▶ _Task requirements_: In the entries below, count every line containing "capybara". Reply with the number alone.
╭─ Supplied material
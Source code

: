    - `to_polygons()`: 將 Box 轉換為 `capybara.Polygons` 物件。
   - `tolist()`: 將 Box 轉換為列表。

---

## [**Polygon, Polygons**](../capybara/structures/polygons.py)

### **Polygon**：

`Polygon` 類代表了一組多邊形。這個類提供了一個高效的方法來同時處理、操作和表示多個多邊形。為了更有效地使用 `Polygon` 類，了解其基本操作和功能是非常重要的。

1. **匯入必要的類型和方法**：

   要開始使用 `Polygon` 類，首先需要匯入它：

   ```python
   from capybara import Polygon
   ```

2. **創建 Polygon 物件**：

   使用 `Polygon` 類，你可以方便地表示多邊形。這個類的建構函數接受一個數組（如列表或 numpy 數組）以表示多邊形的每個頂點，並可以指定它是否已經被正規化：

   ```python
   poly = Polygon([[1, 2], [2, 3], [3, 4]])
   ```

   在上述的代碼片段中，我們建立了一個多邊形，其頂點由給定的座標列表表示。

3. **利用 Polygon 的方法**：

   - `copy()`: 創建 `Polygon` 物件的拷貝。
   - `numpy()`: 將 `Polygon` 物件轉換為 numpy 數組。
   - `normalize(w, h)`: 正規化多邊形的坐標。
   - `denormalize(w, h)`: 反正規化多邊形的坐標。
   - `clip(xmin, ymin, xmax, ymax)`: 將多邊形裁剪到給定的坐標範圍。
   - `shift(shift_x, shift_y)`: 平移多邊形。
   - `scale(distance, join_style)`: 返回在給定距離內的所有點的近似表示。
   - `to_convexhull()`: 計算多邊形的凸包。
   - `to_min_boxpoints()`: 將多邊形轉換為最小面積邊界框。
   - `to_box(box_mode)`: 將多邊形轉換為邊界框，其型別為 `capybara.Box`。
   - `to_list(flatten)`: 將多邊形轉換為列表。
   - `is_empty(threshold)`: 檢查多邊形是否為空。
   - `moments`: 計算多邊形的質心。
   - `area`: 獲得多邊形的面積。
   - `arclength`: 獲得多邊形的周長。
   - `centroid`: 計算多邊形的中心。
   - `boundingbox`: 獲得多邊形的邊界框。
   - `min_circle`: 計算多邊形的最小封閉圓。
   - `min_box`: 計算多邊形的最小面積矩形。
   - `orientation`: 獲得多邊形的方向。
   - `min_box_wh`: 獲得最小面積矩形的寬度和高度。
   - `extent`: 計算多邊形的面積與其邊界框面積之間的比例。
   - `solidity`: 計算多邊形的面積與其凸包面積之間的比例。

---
╰─
▶ _Response below_: 4